GOAL OF THE EXERCISE: Every line containing the string "some" should be returned from the records.

RECORD SET:
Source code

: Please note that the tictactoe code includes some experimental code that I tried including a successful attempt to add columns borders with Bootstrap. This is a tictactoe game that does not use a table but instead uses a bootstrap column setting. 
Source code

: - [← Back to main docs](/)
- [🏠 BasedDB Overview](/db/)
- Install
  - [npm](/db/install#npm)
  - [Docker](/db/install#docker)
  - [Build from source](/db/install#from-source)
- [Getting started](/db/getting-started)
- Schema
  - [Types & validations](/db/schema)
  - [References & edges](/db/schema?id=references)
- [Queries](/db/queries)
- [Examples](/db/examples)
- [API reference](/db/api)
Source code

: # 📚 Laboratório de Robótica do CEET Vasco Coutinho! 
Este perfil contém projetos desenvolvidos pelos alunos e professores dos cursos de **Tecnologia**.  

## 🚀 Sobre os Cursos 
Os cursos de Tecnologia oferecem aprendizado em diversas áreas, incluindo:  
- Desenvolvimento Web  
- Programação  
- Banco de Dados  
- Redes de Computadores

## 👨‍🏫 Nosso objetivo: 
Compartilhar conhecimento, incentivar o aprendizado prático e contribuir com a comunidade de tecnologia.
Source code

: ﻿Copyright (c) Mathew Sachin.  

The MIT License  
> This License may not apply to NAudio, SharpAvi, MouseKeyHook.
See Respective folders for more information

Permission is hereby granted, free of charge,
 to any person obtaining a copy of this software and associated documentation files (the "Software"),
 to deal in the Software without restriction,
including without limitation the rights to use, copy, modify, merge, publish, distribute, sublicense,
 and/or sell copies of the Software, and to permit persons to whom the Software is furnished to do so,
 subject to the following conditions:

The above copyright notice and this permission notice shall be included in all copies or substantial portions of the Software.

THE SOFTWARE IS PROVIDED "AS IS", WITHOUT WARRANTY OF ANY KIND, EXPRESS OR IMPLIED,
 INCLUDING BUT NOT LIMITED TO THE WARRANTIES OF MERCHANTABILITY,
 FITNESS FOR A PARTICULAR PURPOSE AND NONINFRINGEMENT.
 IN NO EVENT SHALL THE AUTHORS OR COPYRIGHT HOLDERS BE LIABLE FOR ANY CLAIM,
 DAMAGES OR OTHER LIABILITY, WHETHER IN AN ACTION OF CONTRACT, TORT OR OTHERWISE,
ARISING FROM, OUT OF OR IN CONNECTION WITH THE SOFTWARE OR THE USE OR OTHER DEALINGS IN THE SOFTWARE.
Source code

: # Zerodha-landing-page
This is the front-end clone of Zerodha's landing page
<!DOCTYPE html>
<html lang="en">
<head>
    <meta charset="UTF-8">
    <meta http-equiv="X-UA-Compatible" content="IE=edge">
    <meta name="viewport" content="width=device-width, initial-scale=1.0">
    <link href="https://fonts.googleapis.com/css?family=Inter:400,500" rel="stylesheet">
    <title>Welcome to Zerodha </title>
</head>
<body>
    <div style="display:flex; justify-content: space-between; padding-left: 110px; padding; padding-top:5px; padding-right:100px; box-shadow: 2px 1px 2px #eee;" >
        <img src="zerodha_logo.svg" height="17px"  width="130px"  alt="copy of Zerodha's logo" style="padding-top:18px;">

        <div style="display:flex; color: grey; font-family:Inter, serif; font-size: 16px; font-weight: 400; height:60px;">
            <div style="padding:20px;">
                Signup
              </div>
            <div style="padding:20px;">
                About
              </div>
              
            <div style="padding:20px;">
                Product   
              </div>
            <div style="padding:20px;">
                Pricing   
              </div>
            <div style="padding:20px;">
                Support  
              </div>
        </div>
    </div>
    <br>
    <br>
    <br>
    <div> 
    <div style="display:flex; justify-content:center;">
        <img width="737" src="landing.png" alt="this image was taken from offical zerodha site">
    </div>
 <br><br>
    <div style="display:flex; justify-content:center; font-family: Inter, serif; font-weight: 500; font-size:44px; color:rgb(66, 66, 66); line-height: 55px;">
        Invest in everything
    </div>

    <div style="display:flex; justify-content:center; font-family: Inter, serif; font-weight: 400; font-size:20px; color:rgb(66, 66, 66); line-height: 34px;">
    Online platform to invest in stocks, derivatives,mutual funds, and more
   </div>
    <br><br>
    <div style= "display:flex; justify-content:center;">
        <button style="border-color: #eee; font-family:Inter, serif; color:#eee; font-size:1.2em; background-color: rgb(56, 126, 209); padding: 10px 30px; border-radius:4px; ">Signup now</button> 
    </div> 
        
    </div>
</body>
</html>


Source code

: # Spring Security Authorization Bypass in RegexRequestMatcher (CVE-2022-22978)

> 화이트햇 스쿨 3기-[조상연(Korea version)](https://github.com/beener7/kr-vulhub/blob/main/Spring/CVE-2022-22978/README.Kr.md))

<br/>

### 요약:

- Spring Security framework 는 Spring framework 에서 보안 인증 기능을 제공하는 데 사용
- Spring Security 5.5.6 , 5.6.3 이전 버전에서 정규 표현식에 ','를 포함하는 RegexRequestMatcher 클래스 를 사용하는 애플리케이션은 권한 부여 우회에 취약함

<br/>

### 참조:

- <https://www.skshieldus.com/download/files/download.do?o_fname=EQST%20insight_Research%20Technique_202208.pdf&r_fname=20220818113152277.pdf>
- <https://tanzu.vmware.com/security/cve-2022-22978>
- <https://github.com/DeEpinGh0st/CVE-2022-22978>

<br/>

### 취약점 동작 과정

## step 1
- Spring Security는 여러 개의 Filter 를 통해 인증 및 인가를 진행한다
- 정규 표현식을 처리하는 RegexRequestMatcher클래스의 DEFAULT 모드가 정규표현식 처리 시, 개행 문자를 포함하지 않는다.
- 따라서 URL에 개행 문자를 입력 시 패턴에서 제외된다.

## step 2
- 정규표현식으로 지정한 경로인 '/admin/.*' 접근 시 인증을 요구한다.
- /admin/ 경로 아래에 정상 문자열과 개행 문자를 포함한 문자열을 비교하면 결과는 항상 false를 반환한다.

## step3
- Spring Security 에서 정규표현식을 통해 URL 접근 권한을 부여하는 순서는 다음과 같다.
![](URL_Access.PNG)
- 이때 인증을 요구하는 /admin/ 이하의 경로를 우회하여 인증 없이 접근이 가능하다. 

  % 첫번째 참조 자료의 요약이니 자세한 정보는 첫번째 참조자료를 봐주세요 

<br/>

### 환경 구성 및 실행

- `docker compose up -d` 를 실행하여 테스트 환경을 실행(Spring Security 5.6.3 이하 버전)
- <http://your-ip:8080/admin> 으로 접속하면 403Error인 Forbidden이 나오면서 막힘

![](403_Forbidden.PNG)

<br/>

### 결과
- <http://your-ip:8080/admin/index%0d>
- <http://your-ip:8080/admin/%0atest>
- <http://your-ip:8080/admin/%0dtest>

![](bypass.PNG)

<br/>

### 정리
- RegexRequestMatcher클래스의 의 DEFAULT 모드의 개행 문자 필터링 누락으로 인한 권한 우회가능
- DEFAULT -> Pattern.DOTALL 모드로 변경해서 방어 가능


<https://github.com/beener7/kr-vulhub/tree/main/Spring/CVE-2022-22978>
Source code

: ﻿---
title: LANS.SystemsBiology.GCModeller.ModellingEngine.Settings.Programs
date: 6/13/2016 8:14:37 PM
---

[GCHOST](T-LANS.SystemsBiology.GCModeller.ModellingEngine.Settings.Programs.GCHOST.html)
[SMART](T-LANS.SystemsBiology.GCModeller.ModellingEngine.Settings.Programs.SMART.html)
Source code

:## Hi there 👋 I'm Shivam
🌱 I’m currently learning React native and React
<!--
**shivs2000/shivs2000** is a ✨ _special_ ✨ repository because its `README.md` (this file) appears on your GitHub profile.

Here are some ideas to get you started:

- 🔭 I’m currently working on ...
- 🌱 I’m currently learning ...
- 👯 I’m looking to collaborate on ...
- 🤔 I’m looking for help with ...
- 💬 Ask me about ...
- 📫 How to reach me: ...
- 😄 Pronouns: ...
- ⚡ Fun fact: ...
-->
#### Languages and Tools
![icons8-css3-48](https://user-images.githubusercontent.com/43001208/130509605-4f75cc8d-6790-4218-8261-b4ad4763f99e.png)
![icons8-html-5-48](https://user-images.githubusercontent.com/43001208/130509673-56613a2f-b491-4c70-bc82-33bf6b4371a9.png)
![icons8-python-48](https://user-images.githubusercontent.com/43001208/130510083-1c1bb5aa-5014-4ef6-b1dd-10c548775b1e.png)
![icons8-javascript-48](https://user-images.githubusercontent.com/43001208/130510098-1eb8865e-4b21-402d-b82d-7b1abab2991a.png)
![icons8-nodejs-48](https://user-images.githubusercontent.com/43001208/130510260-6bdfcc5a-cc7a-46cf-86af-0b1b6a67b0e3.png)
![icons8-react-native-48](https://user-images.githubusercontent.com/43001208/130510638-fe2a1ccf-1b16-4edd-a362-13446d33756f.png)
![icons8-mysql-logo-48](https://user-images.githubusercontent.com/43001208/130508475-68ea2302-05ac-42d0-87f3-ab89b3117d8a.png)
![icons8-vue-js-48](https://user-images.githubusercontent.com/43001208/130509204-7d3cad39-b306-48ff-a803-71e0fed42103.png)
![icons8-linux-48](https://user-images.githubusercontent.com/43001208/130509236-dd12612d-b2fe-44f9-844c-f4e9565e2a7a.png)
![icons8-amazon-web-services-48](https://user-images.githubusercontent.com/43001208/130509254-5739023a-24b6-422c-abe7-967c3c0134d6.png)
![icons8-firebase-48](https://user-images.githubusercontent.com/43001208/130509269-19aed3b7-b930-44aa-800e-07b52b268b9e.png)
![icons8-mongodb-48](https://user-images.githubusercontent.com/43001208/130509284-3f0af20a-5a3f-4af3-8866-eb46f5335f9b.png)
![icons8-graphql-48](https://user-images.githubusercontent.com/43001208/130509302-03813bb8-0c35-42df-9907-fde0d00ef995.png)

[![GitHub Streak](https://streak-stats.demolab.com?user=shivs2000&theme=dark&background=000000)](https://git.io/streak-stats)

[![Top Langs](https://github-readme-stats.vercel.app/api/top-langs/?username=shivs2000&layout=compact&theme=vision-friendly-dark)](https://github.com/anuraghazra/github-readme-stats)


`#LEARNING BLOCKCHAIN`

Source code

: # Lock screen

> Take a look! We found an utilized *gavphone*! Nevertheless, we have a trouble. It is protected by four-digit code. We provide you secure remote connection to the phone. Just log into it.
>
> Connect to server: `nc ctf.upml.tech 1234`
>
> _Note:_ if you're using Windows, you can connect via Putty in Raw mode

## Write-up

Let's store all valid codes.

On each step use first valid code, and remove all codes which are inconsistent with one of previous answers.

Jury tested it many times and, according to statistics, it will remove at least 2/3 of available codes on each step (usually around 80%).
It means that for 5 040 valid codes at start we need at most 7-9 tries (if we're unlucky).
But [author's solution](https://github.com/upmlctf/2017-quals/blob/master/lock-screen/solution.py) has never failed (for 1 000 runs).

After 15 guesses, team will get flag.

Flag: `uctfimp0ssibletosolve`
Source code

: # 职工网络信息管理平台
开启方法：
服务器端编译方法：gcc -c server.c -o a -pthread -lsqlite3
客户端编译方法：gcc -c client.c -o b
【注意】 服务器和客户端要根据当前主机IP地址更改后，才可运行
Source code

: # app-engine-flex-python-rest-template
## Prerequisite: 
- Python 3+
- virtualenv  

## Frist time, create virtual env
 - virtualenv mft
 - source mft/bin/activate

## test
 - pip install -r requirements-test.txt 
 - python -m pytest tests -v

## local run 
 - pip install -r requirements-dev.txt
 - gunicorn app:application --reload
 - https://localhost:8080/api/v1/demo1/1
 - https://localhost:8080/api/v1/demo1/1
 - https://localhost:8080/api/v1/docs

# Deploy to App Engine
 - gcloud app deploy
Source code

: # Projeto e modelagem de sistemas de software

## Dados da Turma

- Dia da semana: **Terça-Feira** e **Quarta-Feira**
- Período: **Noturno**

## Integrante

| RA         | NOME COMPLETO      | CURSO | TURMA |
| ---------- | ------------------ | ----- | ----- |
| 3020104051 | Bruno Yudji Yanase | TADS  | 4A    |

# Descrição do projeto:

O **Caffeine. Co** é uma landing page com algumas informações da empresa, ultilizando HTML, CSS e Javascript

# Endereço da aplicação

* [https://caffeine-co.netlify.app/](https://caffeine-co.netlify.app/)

EXERCISE RESPONSE:
: Please note that the tictactoe code includes some experimental code that I tried including a successful attempt to add columns borders with Bootstrap. This is a tictactoe game that does not use a table but instead uses a bootstrap column setting. 
Here are some ideas to get you started:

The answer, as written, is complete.